Pourquoi célèbre-t-on la journée mondiale du refus de la misère ?

Parmi les invités, Papa MWEHA, un maçon et militant qui a connu le Mouvement ATD Quart Monde il y a quelques mois seulement. A la fin de la célébration, au moment où tout le monde se disait au revoir, il s’est approché de moi avec un sourire plein d’espoir et m’a dit à voix basse : « C’est la première fois de ma vie que je peux profiter d’une journée où je ne travaille pas ! J’ai senti que j’ai reçu plus de ce que je reçois chaque jour, parce que dans mon travail, je subis souvent les injures et les reproches de certains de mes clients.

Malgré tous les efforts que je fais avec ma famille pour combattre notre vie de pauvreté, j’ai toujours eu l’impression de construire une maison sur le sable, et parfois je me dis qu’il serait mieux de tout arrêter, voir même mourir! Personne ne nous disait jamais « courage », personne ne nous soutenait pour nous donner espoir. Au contraire on nous dit que nous perdons notre temps et qu’il serait mieux d’accepter notre situation et d’arrêter de faire des efforts car notre situation ne pourra jamais changer.

Cela limite nos idées et aspirations, ça nous coupe vraiment les ailes pour aller loin dans notre lutte. Le plus dur est de voir des personnes qui au lieu de nous donner du courage, pensent que nous sommes condamnés à vivre comme si on n’existait pas ! Malgré les découragements et la solitude, si nous rencontrons une autre personne délaissée, mais qui a la conviction que sa situation peut prendre fin un jour, on peut s’unir avec elle pour étendre nos voix, allonger nos pieds et renforcer nos ailes pour voler très loin tous ensemble et changer nos histoires. »

Je lui ai répondu : «  c’est vraiment touchant cher papa, et maintenant qu’est-ce que tu ressens ? »

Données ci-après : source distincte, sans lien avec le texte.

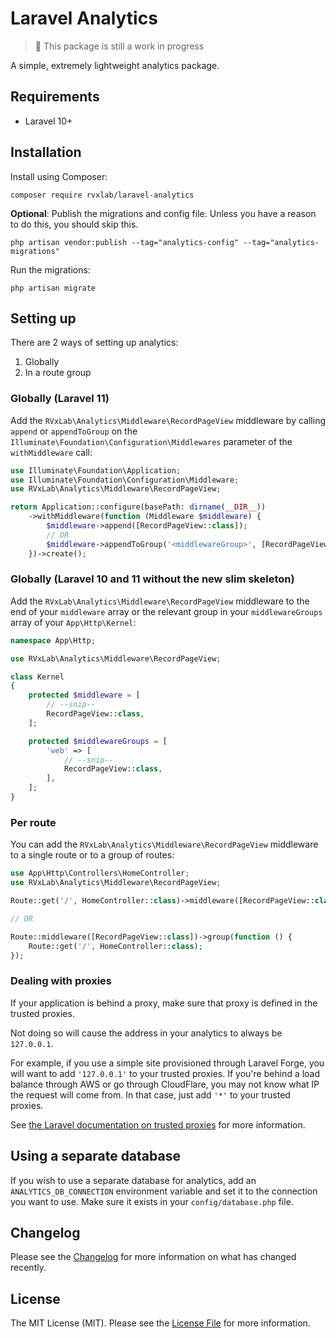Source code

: # Laravel Analytics

> 🚧 This package is still a work in progress

A simple, extremely lightweight analytics package.

## Requirements

- Laravel 10+

## Installation

Install using Composer:

```shell
composer require rvxlab/laravel-analytics
```

**Optional**: Publish the migrations and config file. Unless you have a reason to do this, you should skip this.

```shell
php artisan vendor:publish --tag="analytics-config" --tag="analytics-migrations"
```
Run the migrations:

```shell
php artisan migrate
```

## Setting up

There are 2 ways of setting up analytics:

1. Globally
2. In a route group

### Globally (Laravel 11)

Add the `RVxLab\Analytics\Middleware\RecordPageView` middleware by calling `append` or `appendToGroup` on the `Illuminate\Foundation\Configuration\Middlewares` parameter of the `withMiddleware` call:

```php
use Illuminate\Foundation\Application;
use Illuminate\Foundation\Configuration\Middleware;
use RVxLab\Analytics\Middleware\RecordPageView;

return Application::configure(basePath: dirname(__DIR__))
    ->withMiddleware(function (Middleware $middleware) {
        $middleware->append([RecordPageView::class]);
        // OR
        $middleware->appendToGroup('<middlewareGroup>', [RecordPageView::class]);
    })->create();
```

### Globally (Laravel 10 and 11 without the new slim skeleton)

Add the `RVxLab\Analytics\Middleware\RecordPageView` middleware to the end of your `middleware` array or the relevant group in your `middlewareGroups` array of your `App\Http\Kernel`:

```php
namespace App\Http;

use RVxLab\Analytics\Middleware\RecordPageView;

class Kernel 
{
    protected $middleware = [
        // --snip--
        RecordPageView::class,
    ];

    protected $middlewareGroups = [
        'web' => [
            // --snip--
            RecordPageView::class,
        ],
    ];
}
```

### Per route

You can add the `RVxLab\Analytics\Middleware\RecordPageView` middleware to a single route or to a group of routes:

```php
use App\Http\Controllers\HomeController;
use RVxLab\Analytics\Middleware\RecordPageView;

Route::get('/', HomeController::class)->middleware([RecordPageView::class]);

// OR

Route::middleware([RecordPageView::class])->group(function () {
    Route::get('/', HomeController::class);
});
```

### Dealing with proxies

If your application is behind a proxy, make sure that proxy is defined in the trusted proxies.

Not doing so will cause the address in your analytics to always be `127.0.0.1`.

For example, if you use a simple site provisioned through Laravel Forge, you will want to add `'127.0.0.1'` to your trusted proxies. If you're behind a load balance through AWS or go through CloudFlare, you may not know what IP the request will come from. In that case, just add `'*'` to your trusted proxies.

See [the Laravel documentation on trusted proxies](https://laravel.com/docs/11.x/requests#configuring-trusted-proxies) for more information.

## Using a separate database

If you wish to use a separate database for analytics, add an `ANALYTICS_DB_CONNECTION` environment variable and set it to the connection you want to use. Make sure it exists in your `config/database.php` file.

## Changelog

Please see the [Changelog](./CHANGELOG.md) for more information on what has changed recently.

## License

The MIT License (MIT). Please see the [License File](./LICENSE.md) for more information.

« La joie, rien que la joie et je me sens très confiant en mes efforts car juste à travers le nom ‘journée mondiale du refus de la misère’, j’ai senti que j’ai de la valeur. En plus, je viens d’apprendre qu’il y a des gens qui se sont unis dans les années passées pour dire non à la pauvreté et qui continuent à combattre au jour le jour pour que les droits de toute personne défavorisée soit respecté par tous et partout ! Je me sens uni avec toutes ces personnes-là car elles ont aussi fêté cette journée d’après ce que je viens d’entendre.

Maintenant je sens que je ne construis pas sur le sable avec ma famille, car d’autres ont mis une dalle qui forme un sol dur sur laquelle est écrit « là où des Hommes sont condamnés à vivre dans la misère, les droits de l’Homme sont violés. S’unir pour les faire respecter est un devoir sacré. » ! Moi et les autres à travers le monde nous pouvons déjà y construire et aspirer à une réussite collective de nos efforts et ainsi nos enfants viendront mettre la toiture sur notre maison. »

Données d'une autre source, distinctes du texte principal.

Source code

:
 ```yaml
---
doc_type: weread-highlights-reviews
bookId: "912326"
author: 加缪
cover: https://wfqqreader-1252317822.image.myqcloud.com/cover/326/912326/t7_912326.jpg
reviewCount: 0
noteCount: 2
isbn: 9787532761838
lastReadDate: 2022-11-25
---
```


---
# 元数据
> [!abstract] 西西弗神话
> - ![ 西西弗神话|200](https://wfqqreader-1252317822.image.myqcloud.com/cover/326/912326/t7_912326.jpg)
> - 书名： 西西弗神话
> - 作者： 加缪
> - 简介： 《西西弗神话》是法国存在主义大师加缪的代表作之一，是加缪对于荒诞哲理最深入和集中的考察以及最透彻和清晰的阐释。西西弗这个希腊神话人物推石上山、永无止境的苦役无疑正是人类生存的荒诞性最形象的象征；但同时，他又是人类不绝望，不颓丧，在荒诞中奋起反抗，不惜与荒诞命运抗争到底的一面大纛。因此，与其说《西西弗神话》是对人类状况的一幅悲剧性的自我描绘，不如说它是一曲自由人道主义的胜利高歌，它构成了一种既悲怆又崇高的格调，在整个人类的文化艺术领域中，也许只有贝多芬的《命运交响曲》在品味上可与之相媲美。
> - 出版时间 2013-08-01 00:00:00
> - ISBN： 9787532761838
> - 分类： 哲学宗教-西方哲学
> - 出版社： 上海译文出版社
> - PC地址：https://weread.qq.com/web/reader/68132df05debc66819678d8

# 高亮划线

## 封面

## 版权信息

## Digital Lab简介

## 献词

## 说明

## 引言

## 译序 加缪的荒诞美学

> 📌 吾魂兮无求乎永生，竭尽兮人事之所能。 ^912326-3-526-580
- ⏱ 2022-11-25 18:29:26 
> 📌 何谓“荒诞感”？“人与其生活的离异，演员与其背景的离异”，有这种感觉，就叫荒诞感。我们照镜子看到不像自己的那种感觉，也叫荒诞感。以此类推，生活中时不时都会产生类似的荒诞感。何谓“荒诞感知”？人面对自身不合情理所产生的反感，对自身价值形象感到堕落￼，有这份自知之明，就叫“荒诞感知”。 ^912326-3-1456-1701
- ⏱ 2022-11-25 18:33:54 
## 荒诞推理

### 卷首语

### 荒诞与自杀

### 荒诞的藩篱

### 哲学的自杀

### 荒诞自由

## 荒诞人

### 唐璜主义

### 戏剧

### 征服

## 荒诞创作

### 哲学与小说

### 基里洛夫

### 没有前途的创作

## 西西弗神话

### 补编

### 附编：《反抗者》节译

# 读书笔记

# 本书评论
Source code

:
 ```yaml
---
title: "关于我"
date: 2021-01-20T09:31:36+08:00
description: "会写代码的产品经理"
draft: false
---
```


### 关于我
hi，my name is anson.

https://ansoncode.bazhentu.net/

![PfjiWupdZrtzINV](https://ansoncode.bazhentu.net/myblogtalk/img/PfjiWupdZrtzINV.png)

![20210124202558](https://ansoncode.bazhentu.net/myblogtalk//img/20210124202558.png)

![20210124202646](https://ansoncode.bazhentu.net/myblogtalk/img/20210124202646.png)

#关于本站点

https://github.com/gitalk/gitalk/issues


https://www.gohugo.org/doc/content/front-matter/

J'ai voulu raconter ce témoignage car à mon arrivée au Burundi depuis la République Démocratique du Congo, personne dans mon entourage comprenait le fait que la solidarité, le partage, l'entraide et le travail peuvent mettre fin à la pauvreté ! Rencontrer Papa MWEHA qui milite pour sortir de la misère, comprendre ATD Quart Monde et le sens du 17 octobre, m'a donné beaucoup d'espoir pour que le peuple burundais s'unisse pour éradiquer la pauvreté.

De Christian Rhugwasanye

Bujumbura - Burundi

Article paru en premier lieu ici: https://unmondeautrementvu.wordpress.com/2018/12/01/de-lignorance-a-lesp...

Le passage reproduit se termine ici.